Collected data
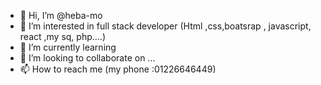 - 👋 Hi, I’m @heba-mo
- 👀 I’m interested in  full stack developer  (Html ,css,boatsrap ,   javascript, react ,my sq, php....)
- 🌱 I’m currently learning 
- 💞️ I’m looking to collaborate on ...
- 📫 How to reach me (my phone :01226646449)

<!---
heba-mo/heba-mo is a ✨ special ✨ repository because its `README.md` (this file) appears on your GitHub profile.
You can click the Preview link to take a look at your changes.
--->
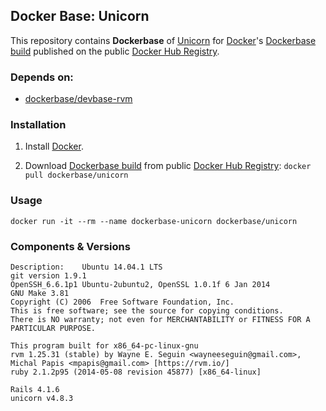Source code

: ## Docker Base: Unicorn


This repository contains **Dockerbase** of [Unicorn](http://unicorn.bogomips.org/) for [Docker](https://www.docker.com/)'s [Dockerbase build](https://registry.hub.docker.com/u/dockerbase/unicorn/) published on the public [Docker Hub Registry](https://registry.hub.docker.com/).


### Depends on:

* [dockerbase/devbase-rvm](https://registry.hub.docker.com/u/dockerbase/devbase-rvm)


### Installation

1. Install [Docker](https://docs.docker.com/installation/).

2. Download [Dockerbase build](https://registry.hub.docker.com/u/dockerbase/unicorn/) from public [Docker Hub Registry](https://registry.hub.docker.com/): `docker pull dockerbase/unicorn`


### Usage

    docker run -it --rm --name dockerbase-unicorn dockerbase/unicorn

### Components & Versions

    Description:	Ubuntu 14.04.1 LTS
    git version 1.9.1
    OpenSSH_6.6.1p1 Ubuntu-2ubuntu2, OpenSSL 1.0.1f 6 Jan 2014
    GNU Make 3.81
    Copyright (C) 2006  Free Software Foundation, Inc.
    This is free software; see the source for copying conditions.
    There is NO warranty; not even for MERCHANTABILITY or FITNESS FOR A
    PARTICULAR PURPOSE.
    
    This program built for x86_64-pc-linux-gnu
    rvm 1.25.31 (stable) by Wayne E. Seguin <wayneeseguin@gmail.com>, Michal Papis <mpapis@gmail.com> [https://rvm.io/]
    ruby 2.1.2p95 (2014-05-08 revision 45877) [x86_64-linux]
    
    Rails 4.1.6
    unicorn v4.8.3
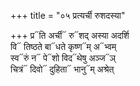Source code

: +++
title = "०५ प्रत्यर्ची रुशदस्या"

+++
प्र᳓ति अर्ची᳓ रु᳓शद् अस्या अदर्शि  
वि᳓ तिष्ठते बा᳓धते कृष्ण᳓म् अ᳓भ्वम्  
स्व᳓रुं न᳓ पे᳓शो विद᳓थेषु अञ्ज᳓ञ्  
चित्रं᳓ दिवो᳓ दुहिता᳓ भानु᳓म् अश्रेत्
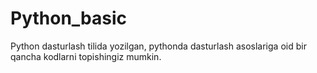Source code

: # Python_basic
Python dasturlash tilida yozilgan, pythonda dasturlash asoslariga oid bir qancha kodlarni topishingiz mumkin.
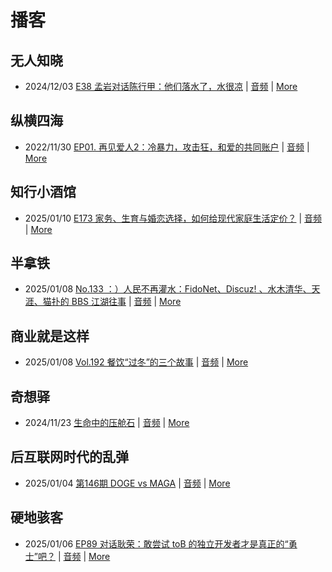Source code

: # 播客

## 无人知晓
- 2024/12/03 [E38 孟岩对话陈行甲：他们落水了，水很凉](https://www.xiaoyuzhoufm.com/episode/674993fcc3b2a2f334681d1c) | [音频](https://dts-api.xiaoyuzhoufm.com/track/611719d3cb0b82e1df0ad29e/674993fcc3b2a2f334681d1c/media.xyzcdn.net/ltQLGAGNRRRTiQZqd_ZmhAAewLcp.m4a) | [More](channels/%E6%97%A0%E4%BA%BA%E7%9F%A5%E6%99%93.md)

## 纵横四海
- 2022/11/30 [EP01. 再见爱人2：冷暴力，攻击狂，和爱的共同账户](https://www.ximalaya.com/sound/592716797) | [音频](https://aod.cos.tx.xmcdn.com/storages/26c6-audiofreehighqps/E9/4E/GKwRIUEHXOodAq7-QQHYdhCw-aacv2-48K.m4a) | [More](channels/%E7%BA%B5%E6%A8%AA%E5%9B%9B%E6%B5%B7.md)

## 知行小酒馆
- 2025/01/10 [E173 家务、生育与婚恋选择，如何给现代家庭生活定价？](https://www.xiaoyuzhoufm.com/episode/6780daac1bf3f0ab2b3d6d78) | [音频](https://dts-api.xiaoyuzhoufm.com/track/6013f9f58e2f7ee375cf4216/6780daac1bf3f0ab2b3d6d78/media.xyzcdn.net/6013f9f58e2f7ee375cf4216/lm40ZIlbYJtCoio_2LDeaoojKwyW.m4a) | [More](channels/%E7%9F%A5%E8%A1%8C%E5%B0%8F%E9%85%92%E9%A6%86.md)

## 半拿铁
- 2025/01/08 [No.133 ：）人民不再灌水：FidoNet、Discuz! 、水木清华、天涯、猫扑的 BBS 江湖往事](https://www.ximalaya.com/sound/792177021) | [音频](https://tk.wavpub.com/WPDL_tZUpZwptdBqDMNvDBRZPpcvHXCLvyFmThvCEYArersZzegFfQugpKJcBwQ-d2.m4a) | [More](channels/%E5%8D%8A%E6%8B%BF%E9%93%81.md)

## 商业就是这样
- 2025/01/08 [Vol.192 餐饮“过冬”的三个故事](https://www.ximalaya.com/sound/792190218) | [音频](https://aod.cos.tx.xmcdn.com/storages/b475-audiofreehighqps/9D/8E/GKwRIW4LVEQZAJXMZwNPXIqy.m4a) | [More](channels/%E5%95%86%E4%B8%9A%E5%B0%B1%E6%98%AF%E8%BF%99%E6%A0%B7.md)

## 奇想驿
- 2024/11/23 [生命中的压舱石](https://www.xiaoyuzhoufm.com/episode/67403d1d11045e78e5105c6f) | [音频](https://dts-api.xiaoyuzhoufm.com/track/6034daea97755b8fc9c66480/67403d1d11045e78e5105c6f/media.xyzcdn.net/lmERsWF4hFJGK9PjHGzOwQnbz-Ge.m4a) | [More](channels/%E5%A5%87%E6%83%B3%E9%A9%BF.md)

## 后互联网时代的乱弹
- 2025/01/04 [第146期 DOGE vs MAGA](https://hosting.wavpub.cn/pie/ep146/) | [音频](https://tk.wavpub.com/WPDL_yzsACXNJhzdLtaZqvHZhjywrUXNyLeMaYgkCeJCcJtyRzmZARTcwcxZMyD-73.mp3) | [More](channels/%E5%90%8E%E4%BA%92%E8%81%94%E7%BD%91%E6%97%B6%E4%BB%A3%E7%9A%84%E4%B9%B1%E5%BC%B9.md)

## 硬地骇客
- 2025/01/06 [EP89 对话耿荣：敢尝试 toB 的独立开发者才是真正的“勇士”吧？](https://www.xiaoyuzhoufm.com/episode/677bd1701962f0b751bc1fe2) | [音频](https://dts-api.xiaoyuzhoufm.com/track/640ee2438be5d40013fe4a87/677bd1701962f0b751bc1fe2/media.xyzcdn.net/lqJR9EtTl-vJC6-54WGEJWshBED7.m4a) | [More](channels/%E7%A1%AC%E5%9C%B0%E9%AA%87%E5%AE%A2.md)

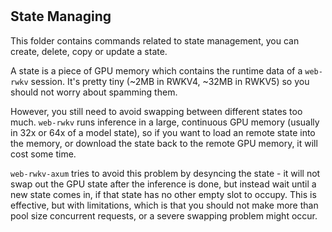 #

## State Managing

This folder contains commands related to state management, you can create, delete, copy or update a state.

A state is a piece of GPU memory which contains the runtime data of a `web-rwkv` session. It's pretty tiny (~2MB in RWKV4, ~32MB in RWKV5) so you should not worry about spamming them.

However, you still need to avoid swapping between different states too much. `web-rwkv` runs inference in a large, continuous GPU memory (usually in 32x or 64x of a model state), so if you want to load an remote state into the memory, or download the state back to the remote GPU memory, it will cost some time.

`web-rwkv-axum` tries to avoid this problem by desyncing the state - it will not swap out the GPU state after the inference is done, but instead wait until a new state comes in, if that state has no other empty slot to occupy. This is effective, but with limitations, which is that you should not make more than pool size concurrent requests, or a severe swapping problem might occur.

> [What is expected]
Only the lines from the start of the records through the line containing "This is free" should be repeated, word for word, with the pictures left out.

> [The answer]
 - 👋 Hi, I’m @heba-mo
- 👀 I’m interested in  full stack developer  (Html ,css,boatsrap ,   javascript, react ,my sq, php....)
- 🌱 I’m currently learning 
- 💞️ I’m looking to collaborate on ...
- 📫 How to reach me (my phone :01226646449)

<!---
heba-mo/heba-mo is a ✨ special ✨ repository because its `README.md` (this file) appears on your GitHub profile.
You can click the Preview link to take a look at your changes.
--->
Source code

: ## Docker Base: Unicorn


This repository contains **Dockerbase** of [Unicorn](http://unicorn.bogomips.org/) for [Docker](https://www.docker.com/)'s [Dockerbase build](https://registry.hub.docker.com/u/dockerbase/unicorn/) published on the public [Docker Hub Registry](https://registry.hub.docker.com/).


### Depends on:

* [dockerbase/devbase-rvm](https://registry.hub.docker.com/u/dockerbase/devbase-rvm)


### Installation

1. Install [Docker](https://docs.docker.com/installation/).

2. Download [Dockerbase build](https://registry.hub.docker.com/u/dockerbase/unicorn/) from public [Docker Hub Registry](https://registry.hub.docker.com/): `docker pull dockerbase/unicorn`


### Usage

    docker run -it --rm --name dockerbase-unicorn dockerbase/unicorn

### Components & Versions

    Description:	Ubuntu 14.04.1 LTS
    git version 1.9.1
    OpenSSH_6.6.1p1 Ubuntu-2ubuntu2, OpenSSL 1.0.1f 6 Jan 2014
    GNU Make 3.81
    Copyright (C) 2006  Free Software Foundation, Inc.
    This is free software; see the source for copying conditions.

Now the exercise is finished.